The birth of a child is a plunge into an unknown universe. This prospect can obviously cause some apprehension. Let’s take stock.
Table of contents
- The fear of disability
- The fear of the future
- The fear of losing one’s freedom, of having to change one’s way of life
- The fear of not making it
- Fear of reproducing the bad relationship you have with your parents
- Fear for your relationship
- The fear of not being able to bear the burden of an illness
The fear of disability
Which future parent does not have the anguish of assuming a very sick baby or a disabled child? Medical examinations, which are very efficient nowadays, eliminate many complications even if the risk is not zero. It is therefore preferable, when considering pregnancy, to be aware that this can happen.
The fear of the future
What kind of planet are we going to leave to our child? Will he find a job? What if he takes drugs? All women have many questions about their children’s future. And that’s normal. The opposite would be surprising. Did our ancestors make babies without thinking about tomorrow? No! It is the prerogative of all future parents to think about the future, and their duty is to give all the keys to their child to face the world as it is.

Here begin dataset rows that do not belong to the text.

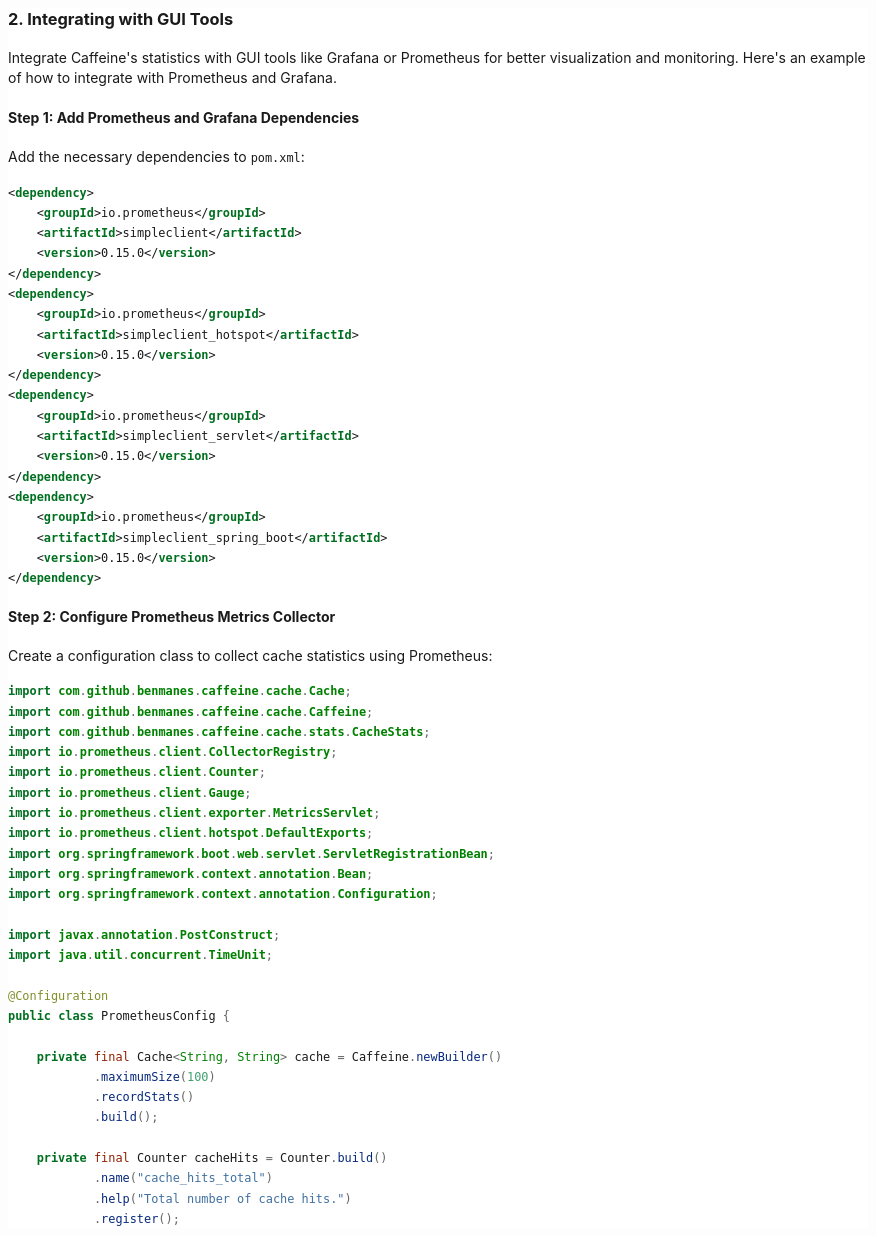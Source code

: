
 ```java
```

### 2. **Integrating with GUI Tools**

Integrate Caffeine's statistics with GUI tools like Grafana or Prometheus for better visualization and monitoring. Here's an example of how to integrate with Prometheus and Grafana.

#### Step 1: Add Prometheus and Grafana Dependencies

Add the necessary dependencies to `pom.xml`:

```xml
<dependency>
    <groupId>io.prometheus</groupId>
    <artifactId>simpleclient</artifactId>
    <version>0.15.0</version>
</dependency>
<dependency>
    <groupId>io.prometheus</groupId>
    <artifactId>simpleclient_hotspot</artifactId>
    <version>0.15.0</version>
</dependency>
<dependency>
    <groupId>io.prometheus</groupId>
    <artifactId>simpleclient_servlet</artifactId>
    <version>0.15.0</version>
</dependency>
<dependency>
    <groupId>io.prometheus</groupId>
    <artifactId>simpleclient_spring_boot</artifactId>
    <version>0.15.0</version>
</dependency>
```

#### Step 2: Configure Prometheus Metrics Collector

Create a configuration class to collect cache statistics using Prometheus:

```java
import com.github.benmanes.caffeine.cache.Cache;
import com.github.benmanes.caffeine.cache.Caffeine;
import com.github.benmanes.caffeine.cache.stats.CacheStats;
import io.prometheus.client.CollectorRegistry;
import io.prometheus.client.Counter;
import io.prometheus.client.Gauge;
import io.prometheus.client.exporter.MetricsServlet;
import io.prometheus.client.hotspot.DefaultExports;
import org.springframework.boot.web.servlet.ServletRegistrationBean;
import org.springframework.context.annotation.Bean;
import org.springframework.context.annotation.Configuration;

import javax.annotation.PostConstruct;
import java.util.concurrent.TimeUnit;

@Configuration
public class PrometheusConfig {

    private final Cache<String, String> cache = Caffeine.newBuilder()
            .maximumSize(100)
            .recordStats()
            .build();

    private final Counter cacheHits = Counter.build()
            .name("cache_hits_total")
            .help("Total number of cache hits.")
            .register();
```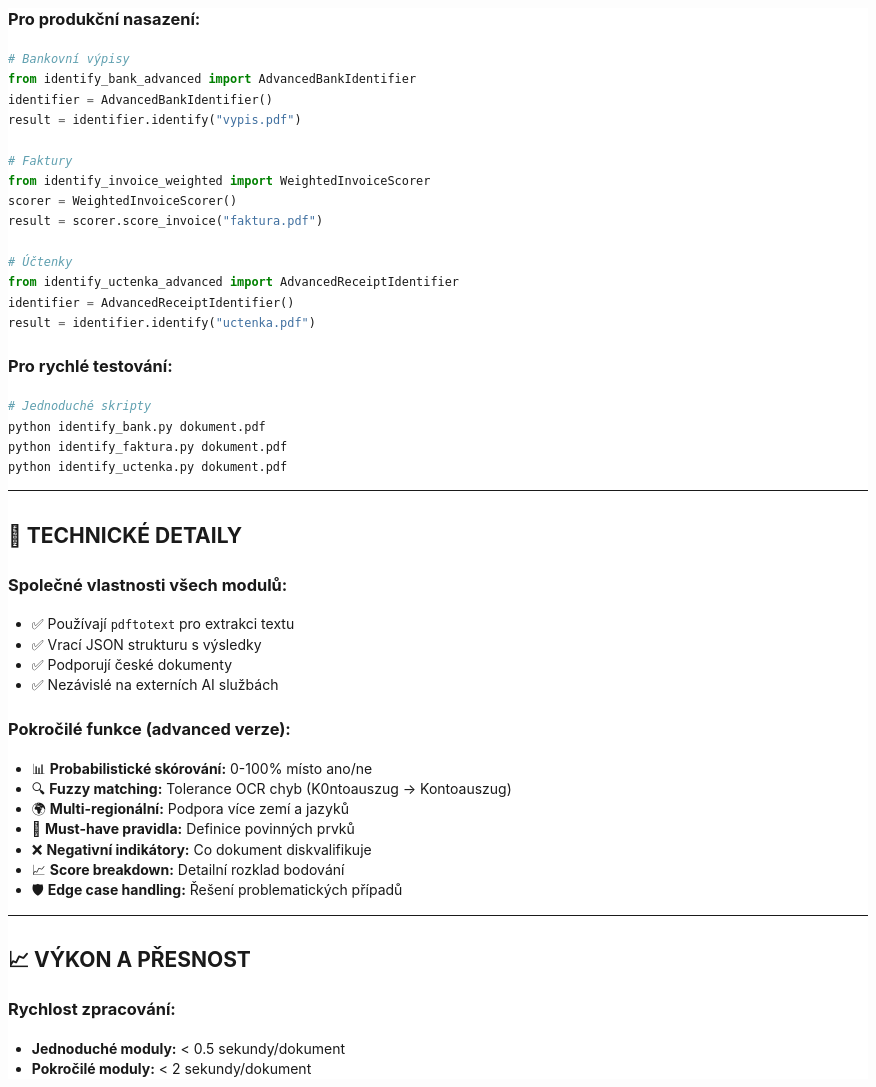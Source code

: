 ### Pro produkční nasazení:
```python
# Bankovní výpisy
from identify_bank_advanced import AdvancedBankIdentifier
identifier = AdvancedBankIdentifier()
result = identifier.identify("vypis.pdf")

# Faktury
from identify_invoice_weighted import WeightedInvoiceScorer
scorer = WeightedInvoiceScorer()
result = scorer.score_invoice("faktura.pdf")

# Účtenky
from identify_uctenka_advanced import AdvancedReceiptIdentifier
identifier = AdvancedReceiptIdentifier()
result = identifier.identify("uctenka.pdf")
```

### Pro rychlé testování:
```bash
# Jednoduché skripty
python identify_bank.py dokument.pdf
python identify_faktura.py dokument.pdf
python identify_uctenka.py dokument.pdf
```

---

## 🔬 TECHNICKÉ DETAILY

### Společné vlastnosti všech modulů:
- ✅ Používají `pdftotext` pro extrakci textu
- ✅ Vrací JSON strukturu s výsledky
- ✅ Podporují české dokumenty
- ✅ Nezávislé na externích AI službách

### Pokročilé funkce (advanced verze):
- 📊 **Probabilistické skórování:** 0-100% místo ano/ne
- 🔍 **Fuzzy matching:** Tolerance OCR chyb (K0ntoauszug → Kontoauszug)
- 🌍 **Multi-regionální:** Podpora více zemí a jazyků
- 💯 **Must-have pravidla:** Definice povinných prvků
- ❌ **Negativní indikátory:** Co dokument diskvalifikuje
- 📈 **Score breakdown:** Detailní rozklad bodování
- 🛡️ **Edge case handling:** Řešení problematických případů

---

## 📈 VÝKON A PŘESNOST

### Rychlost zpracování:
- **Jednoduché moduly:** < 0.5 sekundy/dokument
- **Pokročilé moduly:** < 2 sekundy/dokument
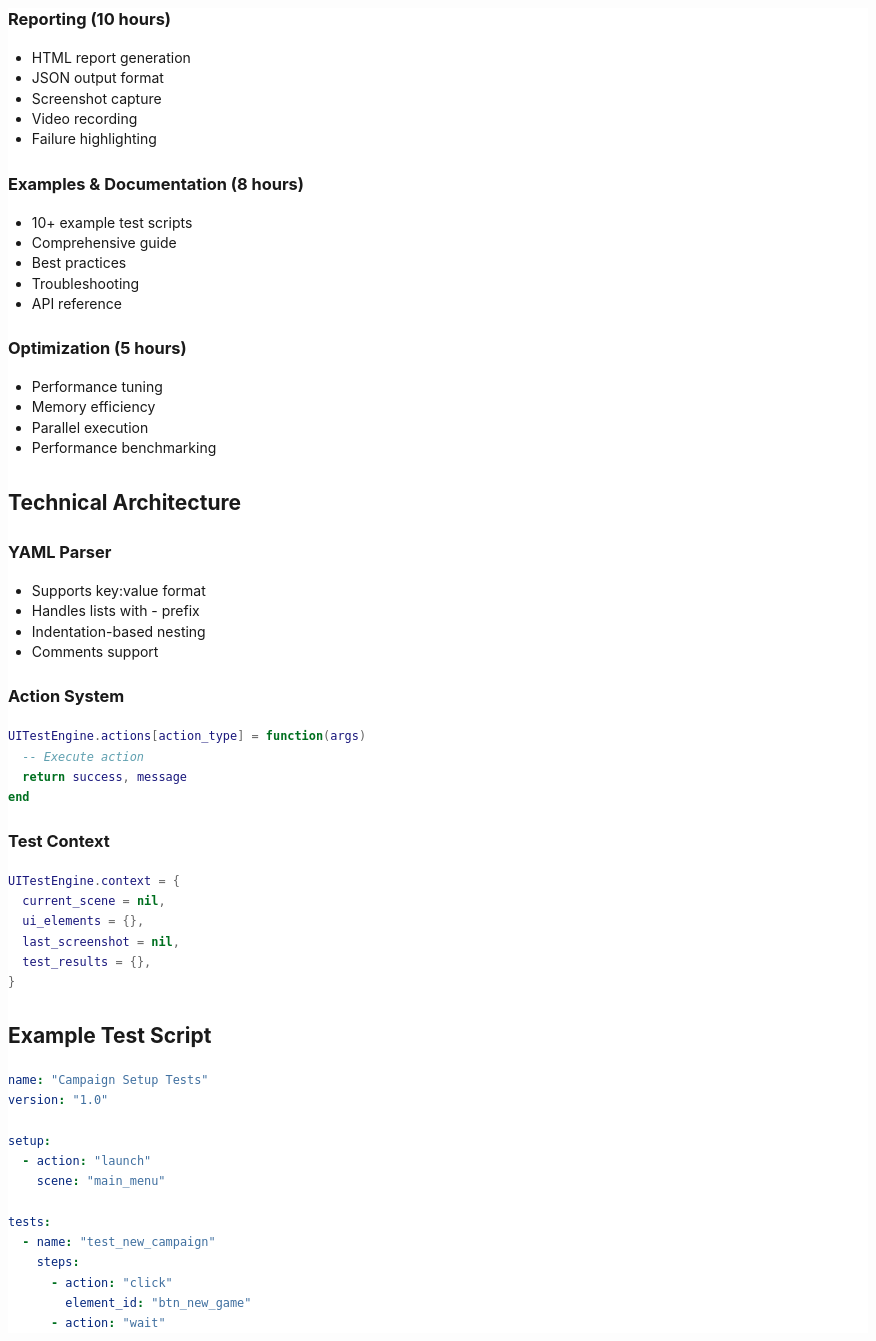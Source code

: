 ### Reporting (10 hours)
- HTML report generation
- JSON output format
- Screenshot capture
- Video recording
- Failure highlighting

### Examples & Documentation (8 hours)
- 10+ example test scripts
- Comprehensive guide
- Best practices
- Troubleshooting
- API reference

### Optimization (5 hours)
- Performance tuning
- Memory efficiency
- Parallel execution
- Performance benchmarking

## Technical Architecture

### YAML Parser
- Supports key:value format
- Handles lists with - prefix
- Indentation-based nesting
- Comments support

### Action System
```lua
UITestEngine.actions[action_type] = function(args)
  -- Execute action
  return success, message
end
```

### Test Context
```lua
UITestEngine.context = {
  current_scene = nil,
  ui_elements = {},
  last_screenshot = nil,
  test_results = {},
}
```

## Example Test Script

```yaml
name: "Campaign Setup Tests"
version: "1.0"

setup:
  - action: "launch"
    scene: "main_menu"

tests:
  - name: "test_new_campaign"
    steps:
      - action: "click"
        element_id: "btn_new_game"
      - action: "wait"
```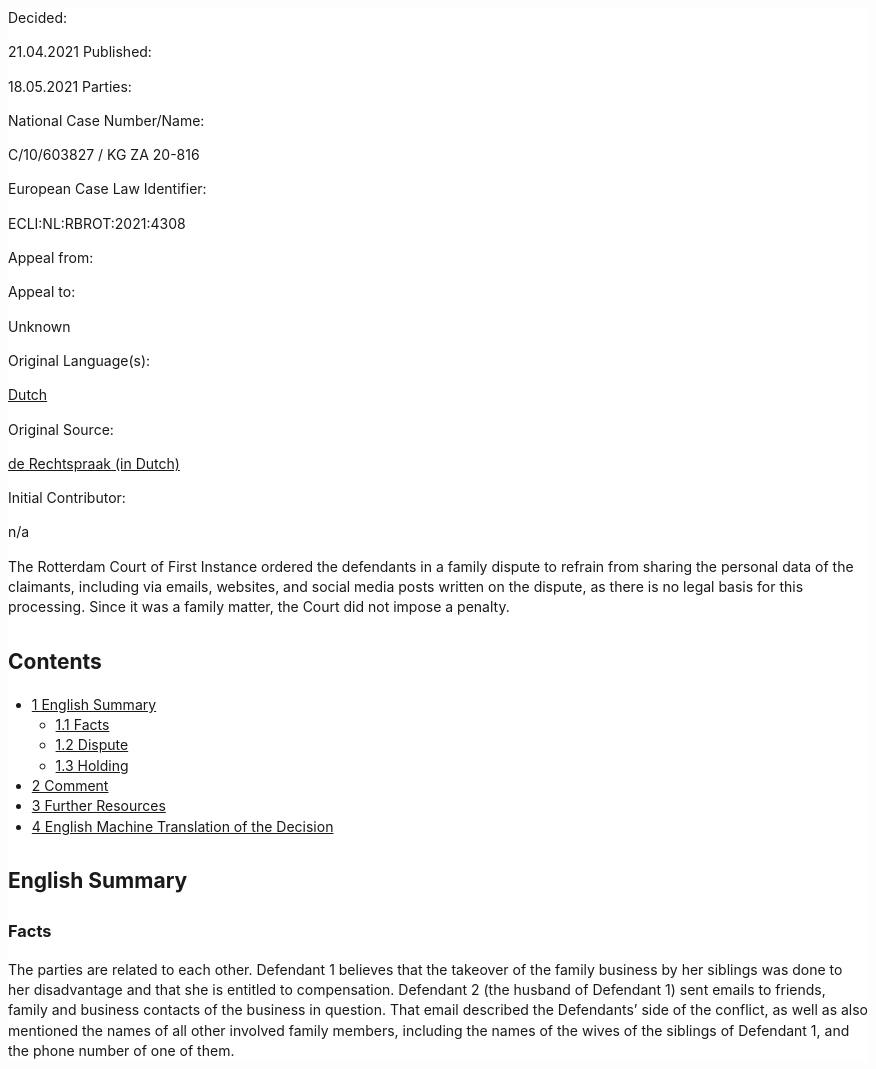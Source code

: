 Decided:

21.04.2021 Published:

18.05.2021 Parties:

National Case Number/Name:

C/10/603827 / KG ZA 20-816

European Case Law Identifier:

ECLI:NL:RBROT:2021:4308

Appeal from:

Appeal to:

Unknown

Original Language(s):

[Dutch](/index.php?title=Category:Dutch "Category:Dutch")

Original Source:

[de Rechtspraak (in Dutch)](https://uitspraken.rechtspraak.nl/inziendocument?id=ECLI:NL:RBROT:2021:4308)

Initial Contributor:

n/a

The Rotterdam Court of First Instance ordered the defendants in a family dispute to refrain from sharing the personal data of the claimants, including via emails, websites, and social media posts written on the dispute, as there is no legal basis for this processing. Since it was a family matter, the Court did not impose a penalty.

## Contents

*   [1 English Summary](#English_Summary)
    *   [1.1 Facts](#Facts)
    *   [1.2 Dispute](#Dispute)
    *   [1.3 Holding](#Holding)
*   [2 Comment](#Comment)
*   [3 Further Resources](#Further_Resources)
*   [4 English Machine Translation of the Decision](#English_Machine_Translation_of_the_Decision)

## English Summary

### Facts

The parties are related to each other. Defendant 1 believes that the takeover of the family business by her siblings was done to her disadvantage and that she is entitled to compensation. Defendant 2 (the husband of Defendant 1) sent emails to friends, family and business contacts of the business in question. That email described the Defendants’ side of the conflict, as well as also mentioned the names of all other involved family members, including the names of the wives of the siblings of Defendant 1, and the phone number of one of them.
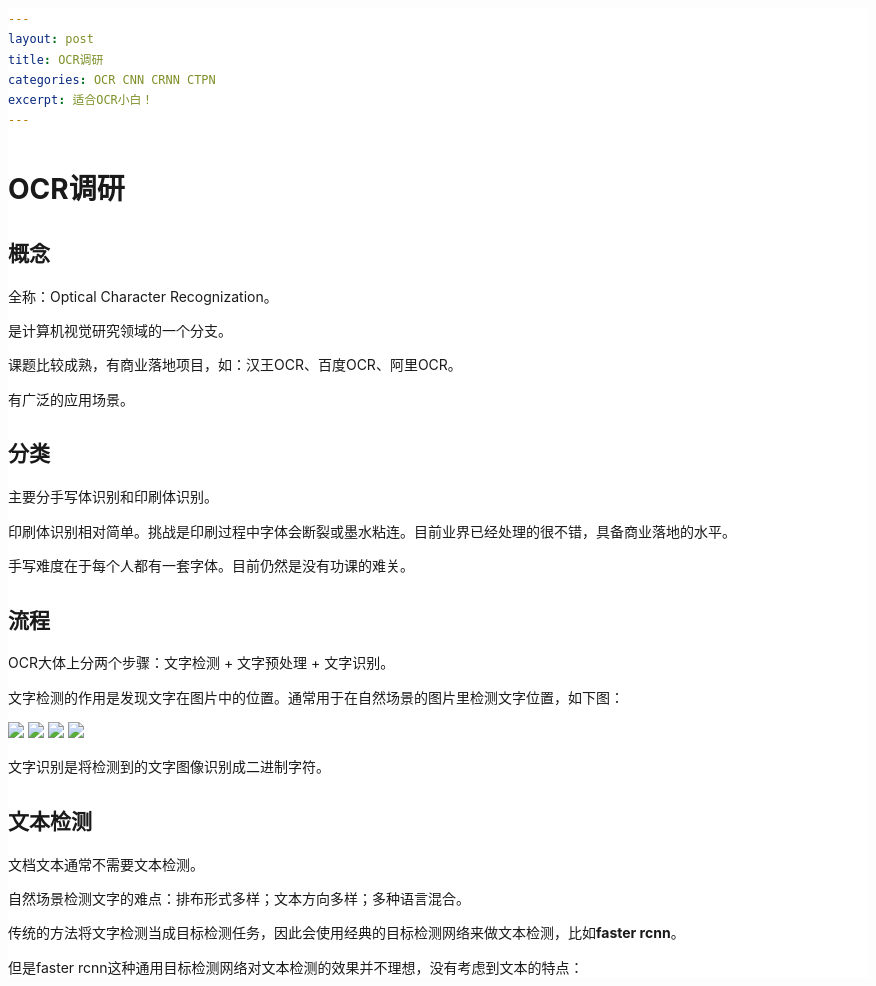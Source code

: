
 ```yaml
---
layout: post
title: OCR调研
categories: OCR CNN CRNN CTPN
excerpt: 适合OCR小白！
---
```


# OCR调研

## 概念

全称：Optical Character Recognization。

是计算机视觉研究领域的一个分支。

课题比较成熟，有商业落地项目，如：汉王OCR、百度OCR、阿里OCR。

有广泛的应用场景。

## 分类

主要分手写体识别和印刷体识别。

印刷体识别相对简单。挑战是印刷过程中字体会断裂或墨水粘连。目前业界已经处理的很不错，具备商业落地的水平。

手写难度在于每个人都有一套字体。目前仍然是没有功课的难关。

## 流程

OCR大体上分两个步骤：文字检测 + 文字预处理 + 文字识别。

文字检测的作用是发现文字在图片中的位置。通常用于在自然场景的图片里检测文字位置，如下图：

<img src="{{ site.url }}/img/20190923/1.png" width="400" />
<img src="{{ site.url }}/img/20190923/2.png" width="400" />
<img src="{{ site.url }}/img/20190923/3.png" width="400" />
<img src="{{ site.url }}/img/20190923/4.png" width="400" />

文字识别是将检测到的文字图像识别成二进制字符。

## 文本检测

文档文本通常不需要文本检测。

自然场景检测文字的难点：排布形式多样；文本方向多样；多种语言混合。

传统的方法将文字检测当成目标检测任务，因此会使用经典的目标检测网络来做文本检测，比如**faster rcnn**。

但是faster rcnn这种通用目标检测网络对文本检测的效果并不理想，没有考虑到文本的特点：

The fear of losing one’s freedom, of having to change one’s way of life
A baby is certainly a totally dependent little being. From this point of view, carefree living is over! Many women are afraid of losing their independence regarding themselves and what they like to do, but also concerning the father, with whom they will be linked for life. Therefore, it is a great responsibility and a commitment for the future that should not be taken lightly. But there is nothing to stop you from reinventing your freedom by including your child. As for dependence, yes, it exists! Affective especially. But in the end, the hardest thing for a mother is giving her child the keys to take flight and acquire independence. Having a child is not the same as giving up your own way of being. Even if some adjustments are necessary, especially at the beginning, nothing forces you to fundamentally change your lifestyle to welcome your baby. Changes are made little by little, as the baby and the mother get used to each other and learn to live together. In any case, women often continue to work, travel, have fun. While caring for their children and simply making them part of their lives.
The fear of not making it
Having a baby? You don’t know how it works! So you’re obviously afraid of this leap into the unknown. What if you don’t know how to do it? A baby is something you take care of naturally, and if you need help, you can always find it: a nursery nurse, a pediatrician, or even a friend who has already been through it.
Fear of reproducing the bad relationship you have with your parents
Abused or unhappy children, others abandoned at birth, are often afraid of repeating the mistakes of their parents. However, there is no heredity in this matter. You are two to conceive this baby, and you can lean on your spouse to overcome your reluctance. You are the ones who will create your future family, not the one you knew.
Fear for your relationship
Your partner is no longer the center of your world; how will he react? You are no longer the only woman in his life; how will you take it? The arrival of a baby indeed calls the couple’s balance into question since it “disappears” in favor of family status. It is up to you and your partner to maintain it. Once your baby is here, there is nothing to stop you from continuing to keep the flame alive, even if this sometimes requires a little more effort. The couple is still there, just enriched with the most beautiful of gifts: the fruit of love.
The fear of not being able to bear the burden of an illness
Some ill mothers are torn between their desire to be mothers and the fear of making their child bear their illness. Depression, diabetes, disability, whatever the ailment, they wonder if their child will be happy with them. They are also afraid of the people’s reactions but do not feel they have the right to refuse their husbands the right to be a father. Professionals or associations can really help you and answer your doubts.
It’s natural to be concerned after the birth of your child. But there are moments when it’s more. You may have more than the new-parent jitters if your anxiety is out of control, keeps you up at night, or keeps you on edge most of the day.
You can heal from postpartum anxiety and bond with your precious baby with the correct treatment.
Your doctor may prescribe an early postpartum checkup after your baby is born to look for signs and symptoms of postpartum depression. The sooner it’s discovered, the sooner it can be treated.